Question: Staffing at the U.S. Department of State is conspicuously slow and one-third of its senior posts remain vacant with no one named for these posts.
Fujisaki: I don’t think we need to worry much about it. When I was working at the Ministry of Foreign Affairs, I negotiated not only with the Department of State but also with the White House, the Department of Defense, and the Office of the United States Trade Representative. When President George W. Bush visited Japan, for example, I was director general of the North American Affairs Bureau and I engaged in creating a draft schedule and talking points for the summit. But I primarily negotiated with the White House. Today, Prime Minister Abe and President Trump have a relationship in which they can phone each other.
Q: Prime Minister Abe will visit the U.S. from April 17.
Fujisaki: What is important is to directly remind President Trump to prevent the security interests of Japan and the U.S. from being “decoupled.” It’s not a good idea for the U.S. and North Korea to regulate only long-range missiles while the North retains intermediate-range missiles that can reach Japan or make a vague agreement about nuclear development. It’s essential to have North Korea accept inspections at every step of its denuclearization.
Japan also needs to make the U.S. and South Korea understand that a consultative framework without Japan, including the abduction issue, is no good. But Japan doesn’t have to be anxious even if the U.S., China, and South Korea hold summit meetings with North Korea before Japan does. North Korea can gain economic benefits only from Japan in the future.
Q: The U.S. is leaning toward unilateralism.

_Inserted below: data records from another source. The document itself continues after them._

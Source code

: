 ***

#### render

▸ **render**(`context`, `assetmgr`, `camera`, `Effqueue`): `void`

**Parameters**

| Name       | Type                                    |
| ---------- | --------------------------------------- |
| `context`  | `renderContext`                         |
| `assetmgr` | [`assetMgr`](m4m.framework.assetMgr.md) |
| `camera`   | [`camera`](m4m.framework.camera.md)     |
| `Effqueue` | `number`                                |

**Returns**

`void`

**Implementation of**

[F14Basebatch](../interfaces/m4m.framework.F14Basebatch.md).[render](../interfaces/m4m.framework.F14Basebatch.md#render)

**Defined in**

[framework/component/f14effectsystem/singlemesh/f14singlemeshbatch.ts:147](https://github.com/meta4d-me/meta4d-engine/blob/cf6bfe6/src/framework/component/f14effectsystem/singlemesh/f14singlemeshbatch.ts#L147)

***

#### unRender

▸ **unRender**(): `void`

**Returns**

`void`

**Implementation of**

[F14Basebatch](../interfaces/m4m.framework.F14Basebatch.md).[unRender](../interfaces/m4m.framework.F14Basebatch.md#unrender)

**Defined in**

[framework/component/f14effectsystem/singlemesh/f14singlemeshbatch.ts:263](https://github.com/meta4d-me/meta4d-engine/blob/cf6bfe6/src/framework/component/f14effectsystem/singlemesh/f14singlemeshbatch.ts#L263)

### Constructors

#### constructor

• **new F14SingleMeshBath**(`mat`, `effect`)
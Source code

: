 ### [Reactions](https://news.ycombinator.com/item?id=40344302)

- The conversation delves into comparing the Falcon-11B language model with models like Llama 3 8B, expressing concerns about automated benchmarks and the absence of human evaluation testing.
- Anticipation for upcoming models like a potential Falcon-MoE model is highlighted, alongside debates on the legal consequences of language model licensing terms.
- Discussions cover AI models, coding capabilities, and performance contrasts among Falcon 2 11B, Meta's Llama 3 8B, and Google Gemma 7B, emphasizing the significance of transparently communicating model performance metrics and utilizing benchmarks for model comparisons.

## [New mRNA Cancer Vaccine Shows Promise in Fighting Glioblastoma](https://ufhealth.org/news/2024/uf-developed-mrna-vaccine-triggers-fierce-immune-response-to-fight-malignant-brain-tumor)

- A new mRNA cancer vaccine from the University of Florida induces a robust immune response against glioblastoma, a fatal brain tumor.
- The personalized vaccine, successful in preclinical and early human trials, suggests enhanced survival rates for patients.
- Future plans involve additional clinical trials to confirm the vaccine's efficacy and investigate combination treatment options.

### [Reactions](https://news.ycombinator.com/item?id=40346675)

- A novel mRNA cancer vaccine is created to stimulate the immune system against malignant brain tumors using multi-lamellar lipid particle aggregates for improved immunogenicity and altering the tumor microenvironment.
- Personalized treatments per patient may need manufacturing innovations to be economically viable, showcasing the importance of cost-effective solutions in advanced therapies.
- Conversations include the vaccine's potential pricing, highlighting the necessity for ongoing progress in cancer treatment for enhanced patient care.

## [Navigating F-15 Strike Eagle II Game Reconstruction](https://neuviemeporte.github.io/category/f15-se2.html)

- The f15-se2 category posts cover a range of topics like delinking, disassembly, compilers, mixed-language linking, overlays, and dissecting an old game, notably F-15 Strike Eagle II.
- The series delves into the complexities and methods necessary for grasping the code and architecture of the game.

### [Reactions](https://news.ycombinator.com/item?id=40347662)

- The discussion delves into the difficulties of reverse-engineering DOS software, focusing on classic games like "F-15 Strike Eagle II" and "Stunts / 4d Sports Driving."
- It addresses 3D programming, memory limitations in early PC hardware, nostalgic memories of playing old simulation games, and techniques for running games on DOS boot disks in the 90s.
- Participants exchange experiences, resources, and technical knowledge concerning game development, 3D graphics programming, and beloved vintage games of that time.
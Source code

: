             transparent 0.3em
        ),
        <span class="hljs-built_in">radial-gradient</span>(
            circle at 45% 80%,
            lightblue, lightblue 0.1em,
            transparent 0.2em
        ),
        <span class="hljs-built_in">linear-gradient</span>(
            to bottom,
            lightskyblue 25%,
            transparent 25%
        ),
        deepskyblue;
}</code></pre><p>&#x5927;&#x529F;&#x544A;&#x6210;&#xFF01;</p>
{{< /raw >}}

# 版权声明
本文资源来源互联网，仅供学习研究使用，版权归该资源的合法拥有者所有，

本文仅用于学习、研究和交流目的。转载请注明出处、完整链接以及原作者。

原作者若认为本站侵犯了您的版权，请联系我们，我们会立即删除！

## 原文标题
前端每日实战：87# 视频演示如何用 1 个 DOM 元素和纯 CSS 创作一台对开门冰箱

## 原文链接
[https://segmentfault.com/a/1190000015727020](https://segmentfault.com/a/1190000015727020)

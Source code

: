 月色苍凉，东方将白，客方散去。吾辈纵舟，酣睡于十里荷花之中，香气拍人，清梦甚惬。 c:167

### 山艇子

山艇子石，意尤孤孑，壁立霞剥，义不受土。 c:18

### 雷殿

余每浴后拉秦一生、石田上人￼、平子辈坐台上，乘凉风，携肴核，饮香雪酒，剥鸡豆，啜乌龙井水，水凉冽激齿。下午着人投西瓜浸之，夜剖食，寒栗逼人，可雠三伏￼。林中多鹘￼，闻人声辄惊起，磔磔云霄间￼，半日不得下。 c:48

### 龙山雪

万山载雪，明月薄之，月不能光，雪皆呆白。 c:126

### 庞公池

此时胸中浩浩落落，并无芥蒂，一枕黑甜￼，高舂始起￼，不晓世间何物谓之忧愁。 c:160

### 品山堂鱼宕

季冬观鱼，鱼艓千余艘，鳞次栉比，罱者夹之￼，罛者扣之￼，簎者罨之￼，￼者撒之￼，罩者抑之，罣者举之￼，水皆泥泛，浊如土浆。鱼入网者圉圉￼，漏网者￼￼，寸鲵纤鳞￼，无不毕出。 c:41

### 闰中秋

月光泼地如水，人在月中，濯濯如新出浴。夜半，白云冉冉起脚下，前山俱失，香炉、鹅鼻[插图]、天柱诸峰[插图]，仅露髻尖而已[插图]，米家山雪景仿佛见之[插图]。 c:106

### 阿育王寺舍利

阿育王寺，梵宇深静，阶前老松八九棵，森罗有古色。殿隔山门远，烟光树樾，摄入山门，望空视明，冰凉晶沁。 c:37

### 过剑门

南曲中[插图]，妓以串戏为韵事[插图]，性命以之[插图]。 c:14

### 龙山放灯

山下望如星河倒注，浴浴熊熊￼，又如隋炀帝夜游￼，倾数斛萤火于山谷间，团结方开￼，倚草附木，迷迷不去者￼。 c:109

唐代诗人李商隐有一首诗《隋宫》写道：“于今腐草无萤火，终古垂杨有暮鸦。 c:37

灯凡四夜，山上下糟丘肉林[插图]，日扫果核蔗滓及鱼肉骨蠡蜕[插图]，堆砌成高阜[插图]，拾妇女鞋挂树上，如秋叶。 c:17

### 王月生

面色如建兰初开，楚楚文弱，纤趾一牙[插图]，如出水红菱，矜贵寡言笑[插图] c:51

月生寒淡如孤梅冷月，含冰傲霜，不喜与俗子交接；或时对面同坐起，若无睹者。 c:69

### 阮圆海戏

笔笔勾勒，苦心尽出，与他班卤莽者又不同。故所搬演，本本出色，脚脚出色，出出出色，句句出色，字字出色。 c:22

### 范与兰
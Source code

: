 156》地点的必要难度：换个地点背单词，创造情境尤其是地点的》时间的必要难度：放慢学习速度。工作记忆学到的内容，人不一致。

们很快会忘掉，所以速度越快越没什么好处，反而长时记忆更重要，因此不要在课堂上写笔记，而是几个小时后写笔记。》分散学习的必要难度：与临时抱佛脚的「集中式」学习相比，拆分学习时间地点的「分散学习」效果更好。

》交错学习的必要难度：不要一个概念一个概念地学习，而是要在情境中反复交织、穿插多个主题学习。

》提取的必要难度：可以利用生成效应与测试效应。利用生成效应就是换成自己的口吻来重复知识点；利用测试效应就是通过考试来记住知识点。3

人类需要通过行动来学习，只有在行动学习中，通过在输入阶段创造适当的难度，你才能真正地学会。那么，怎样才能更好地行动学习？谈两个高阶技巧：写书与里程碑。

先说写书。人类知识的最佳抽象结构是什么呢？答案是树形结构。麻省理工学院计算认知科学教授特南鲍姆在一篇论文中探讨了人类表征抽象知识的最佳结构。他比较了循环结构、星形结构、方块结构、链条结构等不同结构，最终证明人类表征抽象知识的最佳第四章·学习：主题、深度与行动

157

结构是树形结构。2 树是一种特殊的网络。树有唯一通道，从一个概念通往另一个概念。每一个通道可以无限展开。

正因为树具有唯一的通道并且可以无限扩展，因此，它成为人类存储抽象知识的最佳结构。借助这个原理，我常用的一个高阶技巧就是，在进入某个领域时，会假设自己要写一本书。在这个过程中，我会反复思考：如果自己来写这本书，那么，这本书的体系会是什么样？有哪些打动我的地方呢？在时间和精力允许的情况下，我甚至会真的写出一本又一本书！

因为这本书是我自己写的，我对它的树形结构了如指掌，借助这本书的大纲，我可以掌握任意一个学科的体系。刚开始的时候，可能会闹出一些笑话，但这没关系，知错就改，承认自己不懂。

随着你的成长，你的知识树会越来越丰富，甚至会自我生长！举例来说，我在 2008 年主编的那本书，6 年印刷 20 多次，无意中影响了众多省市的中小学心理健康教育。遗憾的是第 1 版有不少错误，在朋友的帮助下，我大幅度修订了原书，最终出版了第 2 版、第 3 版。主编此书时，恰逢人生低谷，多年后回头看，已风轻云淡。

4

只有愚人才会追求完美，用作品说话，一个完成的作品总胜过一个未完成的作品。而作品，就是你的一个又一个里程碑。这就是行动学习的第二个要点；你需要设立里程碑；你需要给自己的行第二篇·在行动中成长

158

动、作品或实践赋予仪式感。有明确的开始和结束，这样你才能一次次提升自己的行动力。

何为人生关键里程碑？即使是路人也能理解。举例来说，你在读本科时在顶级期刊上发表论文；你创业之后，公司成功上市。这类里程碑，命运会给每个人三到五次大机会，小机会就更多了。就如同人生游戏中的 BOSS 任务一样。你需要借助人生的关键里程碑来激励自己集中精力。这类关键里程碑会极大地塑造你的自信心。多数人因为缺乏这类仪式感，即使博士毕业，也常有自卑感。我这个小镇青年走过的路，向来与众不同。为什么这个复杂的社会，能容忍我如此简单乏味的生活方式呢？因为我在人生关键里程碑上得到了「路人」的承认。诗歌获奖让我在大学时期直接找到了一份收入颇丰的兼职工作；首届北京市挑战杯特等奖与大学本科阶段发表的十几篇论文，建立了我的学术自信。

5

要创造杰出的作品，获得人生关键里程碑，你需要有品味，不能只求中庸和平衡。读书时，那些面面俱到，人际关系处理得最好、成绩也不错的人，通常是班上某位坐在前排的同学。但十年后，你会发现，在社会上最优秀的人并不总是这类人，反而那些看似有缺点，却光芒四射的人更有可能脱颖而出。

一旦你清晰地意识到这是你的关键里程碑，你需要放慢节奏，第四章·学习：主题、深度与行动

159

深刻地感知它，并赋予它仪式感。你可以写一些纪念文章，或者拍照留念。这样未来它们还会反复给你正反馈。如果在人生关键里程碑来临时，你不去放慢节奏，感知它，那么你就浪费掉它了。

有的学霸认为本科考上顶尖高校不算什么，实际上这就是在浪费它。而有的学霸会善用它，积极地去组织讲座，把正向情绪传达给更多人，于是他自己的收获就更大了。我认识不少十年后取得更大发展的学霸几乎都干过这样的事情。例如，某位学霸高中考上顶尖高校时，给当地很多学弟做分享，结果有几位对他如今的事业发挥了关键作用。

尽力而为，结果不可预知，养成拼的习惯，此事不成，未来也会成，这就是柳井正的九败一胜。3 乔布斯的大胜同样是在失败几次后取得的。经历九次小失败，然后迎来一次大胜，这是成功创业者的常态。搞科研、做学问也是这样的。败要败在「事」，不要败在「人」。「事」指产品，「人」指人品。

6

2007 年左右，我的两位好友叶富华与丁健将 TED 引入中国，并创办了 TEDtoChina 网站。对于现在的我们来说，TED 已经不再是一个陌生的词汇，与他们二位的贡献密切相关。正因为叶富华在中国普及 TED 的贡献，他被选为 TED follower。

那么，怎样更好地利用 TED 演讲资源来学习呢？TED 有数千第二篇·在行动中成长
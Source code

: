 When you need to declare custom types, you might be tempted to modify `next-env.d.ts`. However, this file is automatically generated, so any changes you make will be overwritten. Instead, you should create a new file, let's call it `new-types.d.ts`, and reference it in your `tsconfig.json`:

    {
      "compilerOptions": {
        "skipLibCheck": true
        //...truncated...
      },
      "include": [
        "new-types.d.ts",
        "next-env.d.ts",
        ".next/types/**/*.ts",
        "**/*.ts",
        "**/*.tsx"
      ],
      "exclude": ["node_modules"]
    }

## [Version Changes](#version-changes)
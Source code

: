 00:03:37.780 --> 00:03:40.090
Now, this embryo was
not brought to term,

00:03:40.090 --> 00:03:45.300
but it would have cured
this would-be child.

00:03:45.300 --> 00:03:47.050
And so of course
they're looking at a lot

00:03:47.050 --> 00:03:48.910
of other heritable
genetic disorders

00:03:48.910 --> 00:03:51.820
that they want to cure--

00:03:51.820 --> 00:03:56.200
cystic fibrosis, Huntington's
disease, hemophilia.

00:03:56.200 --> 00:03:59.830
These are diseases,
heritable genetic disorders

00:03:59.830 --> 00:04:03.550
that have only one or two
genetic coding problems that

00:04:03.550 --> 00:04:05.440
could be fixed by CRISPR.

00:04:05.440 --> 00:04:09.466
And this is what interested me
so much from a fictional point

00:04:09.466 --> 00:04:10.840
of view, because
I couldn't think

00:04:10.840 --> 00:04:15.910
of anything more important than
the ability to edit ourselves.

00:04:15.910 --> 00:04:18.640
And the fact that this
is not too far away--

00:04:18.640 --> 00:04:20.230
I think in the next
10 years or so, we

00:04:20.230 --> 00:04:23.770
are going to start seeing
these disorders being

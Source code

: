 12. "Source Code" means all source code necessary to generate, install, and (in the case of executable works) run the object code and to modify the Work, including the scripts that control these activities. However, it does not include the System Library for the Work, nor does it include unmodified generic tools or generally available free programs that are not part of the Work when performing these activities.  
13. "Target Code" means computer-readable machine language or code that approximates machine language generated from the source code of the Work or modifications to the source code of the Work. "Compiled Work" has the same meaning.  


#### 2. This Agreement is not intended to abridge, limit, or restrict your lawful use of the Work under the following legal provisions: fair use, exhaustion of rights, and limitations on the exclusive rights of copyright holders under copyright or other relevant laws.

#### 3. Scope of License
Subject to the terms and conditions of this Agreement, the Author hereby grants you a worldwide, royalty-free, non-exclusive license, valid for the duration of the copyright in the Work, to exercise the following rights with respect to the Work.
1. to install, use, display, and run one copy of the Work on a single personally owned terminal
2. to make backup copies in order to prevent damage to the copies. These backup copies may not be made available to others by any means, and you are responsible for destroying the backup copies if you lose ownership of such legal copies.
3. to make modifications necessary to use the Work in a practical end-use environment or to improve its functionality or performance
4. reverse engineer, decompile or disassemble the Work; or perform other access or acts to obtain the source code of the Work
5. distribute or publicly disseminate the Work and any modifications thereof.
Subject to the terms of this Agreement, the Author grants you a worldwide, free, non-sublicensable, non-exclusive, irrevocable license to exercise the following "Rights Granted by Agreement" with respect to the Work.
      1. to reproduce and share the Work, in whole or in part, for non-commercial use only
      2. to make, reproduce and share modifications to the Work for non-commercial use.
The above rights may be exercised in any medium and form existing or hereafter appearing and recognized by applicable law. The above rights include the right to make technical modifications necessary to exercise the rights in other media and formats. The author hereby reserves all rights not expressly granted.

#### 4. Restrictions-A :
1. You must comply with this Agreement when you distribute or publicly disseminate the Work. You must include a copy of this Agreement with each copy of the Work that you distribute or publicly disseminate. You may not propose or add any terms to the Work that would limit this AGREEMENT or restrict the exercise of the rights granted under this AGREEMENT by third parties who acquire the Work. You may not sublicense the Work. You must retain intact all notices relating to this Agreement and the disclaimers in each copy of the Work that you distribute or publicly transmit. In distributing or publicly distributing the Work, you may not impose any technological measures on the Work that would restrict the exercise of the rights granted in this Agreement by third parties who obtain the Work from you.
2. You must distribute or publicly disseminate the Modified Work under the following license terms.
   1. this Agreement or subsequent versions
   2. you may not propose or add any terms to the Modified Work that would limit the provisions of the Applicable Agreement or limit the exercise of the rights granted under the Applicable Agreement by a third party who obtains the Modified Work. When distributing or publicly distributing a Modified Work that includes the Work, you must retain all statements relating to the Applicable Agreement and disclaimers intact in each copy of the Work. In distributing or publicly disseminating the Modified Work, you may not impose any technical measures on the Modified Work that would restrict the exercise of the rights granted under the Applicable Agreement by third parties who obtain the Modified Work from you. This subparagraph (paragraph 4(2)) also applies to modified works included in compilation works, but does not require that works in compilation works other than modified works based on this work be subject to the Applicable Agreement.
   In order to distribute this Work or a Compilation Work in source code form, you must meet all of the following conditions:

Fujisaki: The percentage of votes President Trump won in the presidential election is nearly equal to that of John McCain in the 2008 election, which was called a “crushing defeat” for him. The Trump administration was born not because the U.S. suddenly became inward-looking. The Trump administration is becoming even more inward-looking. But U.S. foreign policy has always vacillated like a pendulum. The best move for Japan would be to maintain a good relationship with the U.S. on a moment-to-moment basis, envisioning the possibility that the U.S. may change again.